- EXERCISE: All lines from the first line of the material up to and including the line with "A FastAPI-based microservice" must be copied exactly, and no others.

- PROVIDED ENTRIES:
☆ ☆ ☆ ☆ ☆ ☆ ☆

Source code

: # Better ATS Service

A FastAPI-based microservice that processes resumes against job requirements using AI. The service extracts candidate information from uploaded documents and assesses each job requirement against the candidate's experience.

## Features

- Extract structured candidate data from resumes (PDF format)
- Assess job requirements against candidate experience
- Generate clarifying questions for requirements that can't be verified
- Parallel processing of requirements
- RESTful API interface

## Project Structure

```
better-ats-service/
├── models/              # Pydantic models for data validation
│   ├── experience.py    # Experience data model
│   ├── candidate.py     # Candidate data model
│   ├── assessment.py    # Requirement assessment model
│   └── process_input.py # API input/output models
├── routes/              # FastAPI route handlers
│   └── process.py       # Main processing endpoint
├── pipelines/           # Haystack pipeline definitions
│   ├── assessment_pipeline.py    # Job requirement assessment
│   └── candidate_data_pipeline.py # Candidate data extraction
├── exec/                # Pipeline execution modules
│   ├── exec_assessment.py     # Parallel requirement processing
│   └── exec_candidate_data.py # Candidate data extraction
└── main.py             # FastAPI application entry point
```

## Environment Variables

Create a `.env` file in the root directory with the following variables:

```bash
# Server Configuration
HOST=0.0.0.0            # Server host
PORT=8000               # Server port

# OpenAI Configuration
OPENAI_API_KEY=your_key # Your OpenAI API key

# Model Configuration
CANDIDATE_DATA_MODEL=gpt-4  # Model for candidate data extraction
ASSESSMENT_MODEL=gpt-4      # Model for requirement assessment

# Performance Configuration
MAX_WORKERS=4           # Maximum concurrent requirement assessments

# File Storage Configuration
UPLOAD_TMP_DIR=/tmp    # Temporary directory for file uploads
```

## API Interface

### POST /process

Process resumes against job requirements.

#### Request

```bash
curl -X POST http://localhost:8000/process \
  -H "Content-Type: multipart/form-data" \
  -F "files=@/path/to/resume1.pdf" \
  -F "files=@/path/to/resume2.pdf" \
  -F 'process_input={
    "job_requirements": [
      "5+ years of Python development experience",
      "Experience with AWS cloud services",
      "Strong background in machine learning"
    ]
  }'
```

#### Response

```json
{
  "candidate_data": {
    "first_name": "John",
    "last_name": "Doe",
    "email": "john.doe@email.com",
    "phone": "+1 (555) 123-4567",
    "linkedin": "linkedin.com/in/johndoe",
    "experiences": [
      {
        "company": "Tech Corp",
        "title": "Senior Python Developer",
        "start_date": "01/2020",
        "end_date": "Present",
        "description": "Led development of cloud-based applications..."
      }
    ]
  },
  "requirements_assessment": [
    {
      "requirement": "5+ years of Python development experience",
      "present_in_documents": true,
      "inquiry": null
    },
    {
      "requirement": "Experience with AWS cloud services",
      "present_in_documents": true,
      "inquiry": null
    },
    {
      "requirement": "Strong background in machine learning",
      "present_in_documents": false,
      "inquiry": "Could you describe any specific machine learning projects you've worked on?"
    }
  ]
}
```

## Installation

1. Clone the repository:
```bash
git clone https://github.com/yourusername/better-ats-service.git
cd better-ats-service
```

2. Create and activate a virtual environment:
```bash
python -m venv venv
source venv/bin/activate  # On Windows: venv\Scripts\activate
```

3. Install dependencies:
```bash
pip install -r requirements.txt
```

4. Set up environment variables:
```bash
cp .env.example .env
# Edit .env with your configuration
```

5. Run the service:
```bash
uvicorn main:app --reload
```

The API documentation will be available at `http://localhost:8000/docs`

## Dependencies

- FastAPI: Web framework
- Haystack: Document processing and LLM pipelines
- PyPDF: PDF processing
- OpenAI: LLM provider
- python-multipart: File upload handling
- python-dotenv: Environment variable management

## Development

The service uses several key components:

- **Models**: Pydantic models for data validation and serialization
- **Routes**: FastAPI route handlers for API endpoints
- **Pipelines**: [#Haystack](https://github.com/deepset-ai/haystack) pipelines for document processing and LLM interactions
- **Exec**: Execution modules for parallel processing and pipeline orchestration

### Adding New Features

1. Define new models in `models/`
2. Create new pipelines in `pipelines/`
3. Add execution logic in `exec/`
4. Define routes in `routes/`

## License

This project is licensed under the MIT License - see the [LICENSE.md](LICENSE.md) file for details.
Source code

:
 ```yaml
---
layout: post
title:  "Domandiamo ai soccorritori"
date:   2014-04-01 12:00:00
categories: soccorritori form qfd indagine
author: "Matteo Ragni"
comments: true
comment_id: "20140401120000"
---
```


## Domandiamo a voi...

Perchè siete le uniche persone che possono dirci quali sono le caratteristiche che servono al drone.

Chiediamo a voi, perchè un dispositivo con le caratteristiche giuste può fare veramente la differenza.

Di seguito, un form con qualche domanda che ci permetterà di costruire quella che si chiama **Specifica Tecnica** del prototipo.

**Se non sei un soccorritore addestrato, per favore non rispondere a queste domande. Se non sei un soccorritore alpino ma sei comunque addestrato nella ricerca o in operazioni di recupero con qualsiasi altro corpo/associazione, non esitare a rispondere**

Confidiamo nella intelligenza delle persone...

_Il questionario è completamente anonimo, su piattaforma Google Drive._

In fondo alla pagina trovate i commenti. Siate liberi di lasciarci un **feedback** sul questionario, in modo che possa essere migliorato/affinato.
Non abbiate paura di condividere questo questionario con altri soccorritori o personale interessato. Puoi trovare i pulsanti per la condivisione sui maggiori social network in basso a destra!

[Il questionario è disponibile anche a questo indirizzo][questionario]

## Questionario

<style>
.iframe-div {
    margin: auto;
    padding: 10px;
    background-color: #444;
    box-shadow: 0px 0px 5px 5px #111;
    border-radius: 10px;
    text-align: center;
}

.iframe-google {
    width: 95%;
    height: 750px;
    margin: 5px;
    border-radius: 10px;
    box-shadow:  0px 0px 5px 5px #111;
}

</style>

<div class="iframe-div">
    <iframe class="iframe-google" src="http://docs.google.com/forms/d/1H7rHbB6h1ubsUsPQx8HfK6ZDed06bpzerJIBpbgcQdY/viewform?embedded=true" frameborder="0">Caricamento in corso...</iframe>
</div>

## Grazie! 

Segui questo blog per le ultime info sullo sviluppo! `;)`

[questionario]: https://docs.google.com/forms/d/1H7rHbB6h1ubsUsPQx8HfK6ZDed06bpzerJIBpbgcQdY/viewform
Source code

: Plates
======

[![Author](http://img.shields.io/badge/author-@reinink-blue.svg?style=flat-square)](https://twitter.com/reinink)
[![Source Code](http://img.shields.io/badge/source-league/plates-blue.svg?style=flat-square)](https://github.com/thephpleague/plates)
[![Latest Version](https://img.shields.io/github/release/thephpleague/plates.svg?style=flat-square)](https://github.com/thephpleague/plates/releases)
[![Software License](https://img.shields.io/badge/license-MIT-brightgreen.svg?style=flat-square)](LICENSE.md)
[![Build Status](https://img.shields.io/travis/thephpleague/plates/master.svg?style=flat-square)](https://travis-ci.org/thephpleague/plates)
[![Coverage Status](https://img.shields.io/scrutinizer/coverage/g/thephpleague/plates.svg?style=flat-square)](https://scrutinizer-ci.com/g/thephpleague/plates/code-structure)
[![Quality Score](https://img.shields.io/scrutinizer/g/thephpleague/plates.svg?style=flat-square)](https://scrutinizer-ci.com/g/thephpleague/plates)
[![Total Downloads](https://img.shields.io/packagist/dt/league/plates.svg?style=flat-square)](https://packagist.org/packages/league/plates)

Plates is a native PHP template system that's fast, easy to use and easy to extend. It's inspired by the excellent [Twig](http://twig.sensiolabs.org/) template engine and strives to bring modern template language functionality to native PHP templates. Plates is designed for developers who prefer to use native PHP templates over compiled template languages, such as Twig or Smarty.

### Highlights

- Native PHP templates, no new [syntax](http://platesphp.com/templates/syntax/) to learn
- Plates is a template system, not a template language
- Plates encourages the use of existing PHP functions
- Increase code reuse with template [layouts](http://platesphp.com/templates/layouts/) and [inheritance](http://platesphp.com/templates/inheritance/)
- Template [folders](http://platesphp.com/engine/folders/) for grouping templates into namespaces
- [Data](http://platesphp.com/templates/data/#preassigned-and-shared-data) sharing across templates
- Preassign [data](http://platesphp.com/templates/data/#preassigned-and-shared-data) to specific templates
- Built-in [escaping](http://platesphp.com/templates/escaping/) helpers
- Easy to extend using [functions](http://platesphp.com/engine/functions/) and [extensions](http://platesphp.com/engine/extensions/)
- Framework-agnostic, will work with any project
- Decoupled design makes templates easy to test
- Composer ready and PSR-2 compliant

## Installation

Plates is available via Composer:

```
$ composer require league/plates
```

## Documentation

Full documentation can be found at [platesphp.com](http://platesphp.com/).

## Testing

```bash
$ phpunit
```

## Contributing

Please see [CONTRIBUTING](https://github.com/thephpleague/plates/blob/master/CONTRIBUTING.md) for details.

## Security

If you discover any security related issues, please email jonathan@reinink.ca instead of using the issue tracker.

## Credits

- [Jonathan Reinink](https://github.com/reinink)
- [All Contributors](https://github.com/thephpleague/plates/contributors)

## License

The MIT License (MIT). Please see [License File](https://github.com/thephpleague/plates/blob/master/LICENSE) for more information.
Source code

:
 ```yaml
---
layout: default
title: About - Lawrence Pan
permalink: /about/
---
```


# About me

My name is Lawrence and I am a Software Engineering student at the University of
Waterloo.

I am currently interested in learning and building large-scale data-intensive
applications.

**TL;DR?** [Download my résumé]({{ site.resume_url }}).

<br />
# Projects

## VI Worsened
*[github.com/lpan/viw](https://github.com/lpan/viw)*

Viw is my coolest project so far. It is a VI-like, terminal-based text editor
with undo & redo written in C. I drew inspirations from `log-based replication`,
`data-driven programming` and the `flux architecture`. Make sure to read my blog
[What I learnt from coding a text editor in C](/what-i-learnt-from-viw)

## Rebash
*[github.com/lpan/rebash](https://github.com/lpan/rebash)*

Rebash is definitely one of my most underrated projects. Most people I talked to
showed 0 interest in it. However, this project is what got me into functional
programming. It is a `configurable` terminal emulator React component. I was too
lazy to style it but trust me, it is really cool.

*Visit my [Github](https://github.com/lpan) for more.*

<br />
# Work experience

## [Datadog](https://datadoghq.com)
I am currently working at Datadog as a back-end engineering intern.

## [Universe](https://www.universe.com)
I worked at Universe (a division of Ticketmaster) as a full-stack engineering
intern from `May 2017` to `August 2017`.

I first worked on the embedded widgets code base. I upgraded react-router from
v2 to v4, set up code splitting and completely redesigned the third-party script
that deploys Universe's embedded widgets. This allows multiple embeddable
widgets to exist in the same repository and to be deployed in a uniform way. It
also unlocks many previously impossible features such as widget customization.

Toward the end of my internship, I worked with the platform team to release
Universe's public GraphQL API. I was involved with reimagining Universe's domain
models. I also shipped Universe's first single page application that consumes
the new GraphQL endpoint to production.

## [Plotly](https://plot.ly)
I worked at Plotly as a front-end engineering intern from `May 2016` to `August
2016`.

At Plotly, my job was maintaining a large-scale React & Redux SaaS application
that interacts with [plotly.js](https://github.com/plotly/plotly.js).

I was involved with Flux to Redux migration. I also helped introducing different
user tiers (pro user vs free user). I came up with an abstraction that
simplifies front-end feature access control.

☆ ☆ ☆ ☆ ☆ ☆ ☆

- TASK RESULT:
Source code

: # Better ATS Service

A FastAPI-based microservice that processes resumes against job requirements using AI. The service extracts candidate information from uploaded documents and assesses each job requirement against the candidate's experience.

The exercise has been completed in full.